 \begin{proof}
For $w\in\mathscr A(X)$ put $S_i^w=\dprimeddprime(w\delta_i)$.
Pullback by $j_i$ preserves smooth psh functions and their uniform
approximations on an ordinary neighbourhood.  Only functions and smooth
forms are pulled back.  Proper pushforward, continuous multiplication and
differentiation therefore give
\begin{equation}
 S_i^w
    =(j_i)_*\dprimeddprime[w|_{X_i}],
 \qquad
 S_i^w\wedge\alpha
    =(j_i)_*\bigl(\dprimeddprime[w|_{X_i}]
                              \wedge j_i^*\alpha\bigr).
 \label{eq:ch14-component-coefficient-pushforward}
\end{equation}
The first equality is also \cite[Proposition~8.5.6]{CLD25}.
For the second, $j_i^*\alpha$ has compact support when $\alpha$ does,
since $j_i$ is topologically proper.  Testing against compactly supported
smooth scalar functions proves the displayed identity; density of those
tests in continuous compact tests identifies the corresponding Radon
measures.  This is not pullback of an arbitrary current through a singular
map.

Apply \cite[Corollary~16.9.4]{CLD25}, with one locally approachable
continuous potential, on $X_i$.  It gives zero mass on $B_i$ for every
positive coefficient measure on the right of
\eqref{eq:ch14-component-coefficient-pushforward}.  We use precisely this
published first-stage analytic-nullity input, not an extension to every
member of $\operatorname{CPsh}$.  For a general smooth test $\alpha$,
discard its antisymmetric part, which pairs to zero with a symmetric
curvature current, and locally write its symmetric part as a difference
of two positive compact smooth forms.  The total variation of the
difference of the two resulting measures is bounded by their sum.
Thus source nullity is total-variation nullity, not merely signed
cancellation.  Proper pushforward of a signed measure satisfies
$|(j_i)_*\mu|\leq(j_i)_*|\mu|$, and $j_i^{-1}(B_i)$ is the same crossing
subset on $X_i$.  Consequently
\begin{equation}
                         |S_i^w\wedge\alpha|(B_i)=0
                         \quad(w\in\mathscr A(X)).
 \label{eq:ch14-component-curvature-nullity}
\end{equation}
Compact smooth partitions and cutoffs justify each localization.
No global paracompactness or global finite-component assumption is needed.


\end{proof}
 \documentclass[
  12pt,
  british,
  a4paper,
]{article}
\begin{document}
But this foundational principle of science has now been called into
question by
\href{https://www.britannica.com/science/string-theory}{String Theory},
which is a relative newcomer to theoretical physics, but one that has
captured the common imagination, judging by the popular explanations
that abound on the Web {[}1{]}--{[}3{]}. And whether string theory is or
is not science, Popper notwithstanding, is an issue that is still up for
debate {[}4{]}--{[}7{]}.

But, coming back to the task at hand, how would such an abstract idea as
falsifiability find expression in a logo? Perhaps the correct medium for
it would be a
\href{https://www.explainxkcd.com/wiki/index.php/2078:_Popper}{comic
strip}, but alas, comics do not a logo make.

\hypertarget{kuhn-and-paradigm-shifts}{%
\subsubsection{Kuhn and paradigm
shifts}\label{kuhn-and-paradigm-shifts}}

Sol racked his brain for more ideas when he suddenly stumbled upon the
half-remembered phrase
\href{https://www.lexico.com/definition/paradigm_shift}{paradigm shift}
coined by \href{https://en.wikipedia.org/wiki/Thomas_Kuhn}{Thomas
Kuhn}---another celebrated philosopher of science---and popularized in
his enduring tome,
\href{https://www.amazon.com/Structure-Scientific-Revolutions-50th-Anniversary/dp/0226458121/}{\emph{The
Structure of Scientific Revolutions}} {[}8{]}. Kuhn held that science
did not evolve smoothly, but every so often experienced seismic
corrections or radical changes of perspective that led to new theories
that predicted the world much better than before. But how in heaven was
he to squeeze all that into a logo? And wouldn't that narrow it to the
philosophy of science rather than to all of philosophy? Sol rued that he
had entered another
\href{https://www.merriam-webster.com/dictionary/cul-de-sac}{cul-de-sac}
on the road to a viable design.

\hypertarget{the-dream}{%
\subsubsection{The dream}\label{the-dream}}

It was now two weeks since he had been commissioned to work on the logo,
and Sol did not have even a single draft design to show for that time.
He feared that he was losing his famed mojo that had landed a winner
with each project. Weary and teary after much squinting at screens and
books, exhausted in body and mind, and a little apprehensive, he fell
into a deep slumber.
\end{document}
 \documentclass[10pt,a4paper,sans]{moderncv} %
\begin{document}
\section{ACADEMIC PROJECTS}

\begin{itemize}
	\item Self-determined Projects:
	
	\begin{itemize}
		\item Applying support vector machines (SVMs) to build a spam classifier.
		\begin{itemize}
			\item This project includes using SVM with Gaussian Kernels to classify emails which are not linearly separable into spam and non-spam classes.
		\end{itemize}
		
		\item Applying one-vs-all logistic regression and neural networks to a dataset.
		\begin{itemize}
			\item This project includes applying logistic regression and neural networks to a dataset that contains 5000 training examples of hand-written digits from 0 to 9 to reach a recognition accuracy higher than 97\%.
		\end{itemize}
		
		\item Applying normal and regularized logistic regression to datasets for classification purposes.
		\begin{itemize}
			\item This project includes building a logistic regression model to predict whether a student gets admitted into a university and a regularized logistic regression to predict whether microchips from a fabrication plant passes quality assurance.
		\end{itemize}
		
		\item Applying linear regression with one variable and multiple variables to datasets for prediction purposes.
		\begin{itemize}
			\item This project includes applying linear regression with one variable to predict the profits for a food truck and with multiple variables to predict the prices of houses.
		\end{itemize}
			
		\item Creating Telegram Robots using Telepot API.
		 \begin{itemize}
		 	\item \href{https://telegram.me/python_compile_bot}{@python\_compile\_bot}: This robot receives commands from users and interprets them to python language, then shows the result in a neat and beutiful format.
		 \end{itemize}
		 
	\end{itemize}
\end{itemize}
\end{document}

━━━━━━━━━━

(TASK TO CARRY OUT) Give a verbatim copy of the material above.

(RESPONSE TO THIS TASK)
 \begin{proof}
For $w\in\mathscr A(X)$ put $S_i^w=\dprimeddprime(w\delta_i)$.
Pullback by $j_i$ preserves smooth psh functions and their uniform
approximations on an ordinary neighbourhood.  Only functions and smooth
forms are pulled back.  Proper pushforward, continuous multiplication and
differentiation therefore give
\begin{equation}
 S_i^w
    =(j_i)_*\dprimeddprime[w|_{X_i}],
 \qquad
 S_i^w\wedge\alpha
    =(j_i)_*\bigl(\dprimeddprime[w|_{X_i}]
                              \wedge j_i^*\alpha\bigr).
 \label{eq:ch14-component-coefficient-pushforward}
\end{equation}
The first equality is also \cite[Proposition~8.5.6]{CLD25}.
For the second, $j_i^*\alpha$ has compact support when $\alpha$ does,
since $j_i$ is topologically proper.  Testing against compactly supported
smooth scalar functions proves the displayed identity; density of those
tests in continuous compact tests identifies the corresponding Radon
measures.  This is not pullback of an arbitrary current through a singular
map.

Apply \cite[Corollary~16.9.4]{CLD25}, with one locally approachable
continuous potential, on $X_i$.  It gives zero mass on $B_i$ for every
positive coefficient measure on the right of
\eqref{eq:ch14-component-coefficient-pushforward}.  We use precisely this
published first-stage analytic-nullity input, not an extension to every
member of $\operatorname{CPsh}$.  For a general smooth test $\alpha$,
discard its antisymmetric part, which pairs to zero with a symmetric
curvature current, and locally write its symmetric part as a difference
of two positive compact smooth forms.  The total variation of the
difference of the two resulting measures is bounded by their sum.
Thus source nullity is total-variation nullity, not merely signed
cancellation.  Proper pushforward of a signed measure satisfies
$|(j_i)_*\mu|\leq(j_i)_*|\mu|$, and $j_i^{-1}(B_i)$ is the same crossing
subset on $X_i$.  Consequently
\begin{equation}
                         |S_i^w\wedge\alpha|(B_i)=0
                         \quad(w\in\mathscr A(X)).
 \label{eq:ch14-component-curvature-nullity}
\end{equation}
Compact smooth partitions and cutoffs justify each localization.
No global paracompactness or global finite-component assumption is needed.


\end{proof}
 \documentclass[
  12pt,
  british,
  a4paper,
]{article}
\begin{document}
But this foundational principle of science has now been called into
question by
\href{https://www.britannica.com/science/string-theory}{String Theory},
which is a relative newcomer to theoretical physics, but one that has
captured the common imagination, judging by the popular explanations
that abound on the Web {[}1{]}--{[}3{]}. And whether string theory is or
is not science, Popper notwithstanding, is an issue that is still up for
debate {[}4{]}--{[}7{]}.

But, coming back to the task at hand, how would such an abstract idea as
falsifiability find expression in a logo? Perhaps the correct medium for
it would be a
\href{https://www.explainxkcd.com/wiki/index.php/2078:_Popper}{comic
strip}, but alas, comics do not a logo make.

\hypertarget{kuhn-and-paradigm-shifts}{%
\subsubsection{Kuhn and paradigm
shifts}\label{kuhn-and-paradigm-shifts}}

Sol racked his brain for more ideas when he suddenly stumbled upon the
half-remembered phrase
\href{https://www.lexico.com/definition/paradigm_shift}{paradigm shift}
coined by \href{https://en.wikipedia.org/wiki/Thomas_Kuhn}{Thomas
Kuhn}---another celebrated philosopher of science---and popularized in
his enduring tome,
\href{https://www.amazon.com/Structure-Scientific-Revolutions-50th-Anniversary/dp/0226458121/}{\emph{The
Structure of Scientific Revolutions}} {[}8{]}. Kuhn held that science
did not evolve smoothly, but every so often experienced seismic
corrections or radical changes of perspective that led to new theories
that predicted the world much better than before. But how in heaven was
he to squeeze all that into a logo? And wouldn't that narrow it to the
philosophy of science rather than to all of philosophy? Sol rued that he
had entered another
\href{https://www.merriam-webster.com/dictionary/cul-de-sac}{cul-de-sac}
on the road to a viable design.

\hypertarget{the-dream}{%
\subsubsection{The dream}\label{the-dream}}

It was now two weeks since he had been commissioned to work on the logo,
and Sol did not have even a single draft design to show for that time.
He feared that he was losing his famed mojo that had landed a winner
with each project. Weary and teary after much squinting at screens and
books, exhausted in body and mind, and a little apprehensive, he fell
into a deep slumber.
\end{document}
 \documentclass[10pt,a4paper,sans]{moderncv} %
\begin{document}
\section{ACADEMIC PROJECTS}

\begin{itemize}
	\item Self-determined Projects:
	
	\begin{itemize}
		\item Applying support vector machines (SVMs) to build a spam classifier.
		\begin{itemize}
			\item This project includes using SVM with Gaussian Kernels to classify emails which are not linearly separable into spam and non-spam classes.
		\end{itemize}
		
		\item Applying one-vs-all logistic regression and neural networks to a dataset.
		\begin{itemize}
			\item This project includes applying logistic regression and neural networks to a dataset that contains 5000 training examples of hand-written digits from 0 to 9 to reach a recognition accuracy higher than 97\%.
		\end{itemize}
		
		\item Applying normal and regularized logistic regression to datasets for classification purposes.
		\begin{itemize}
			\item This project includes building a logistic regression model to predict whether a student gets admitted into a university and a regularized logistic regression to predict whether microchips from a fabrication plant passes quality assurance.
		\end{itemize}
		
		\item Applying linear regression with one variable and multiple variables to datasets for prediction purposes.
		\begin{itemize}
			\item This project includes applying linear regression with one variable to predict the profits for a food truck and with multiple variables to predict the prices of houses.
		\end{itemize}
			
		\item Creating Telegram Robots using Telepot API.
		 \begin{itemize}
		 	\item \href{https://telegram.me/python_compile_bot}{@python\_compile\_bot}: This robot receives commands from users and interprets them to python language, then shows the result in a neat and beutiful format.
		 \end{itemize}
		 
	\end{itemize}
\end{itemize}
\end{document}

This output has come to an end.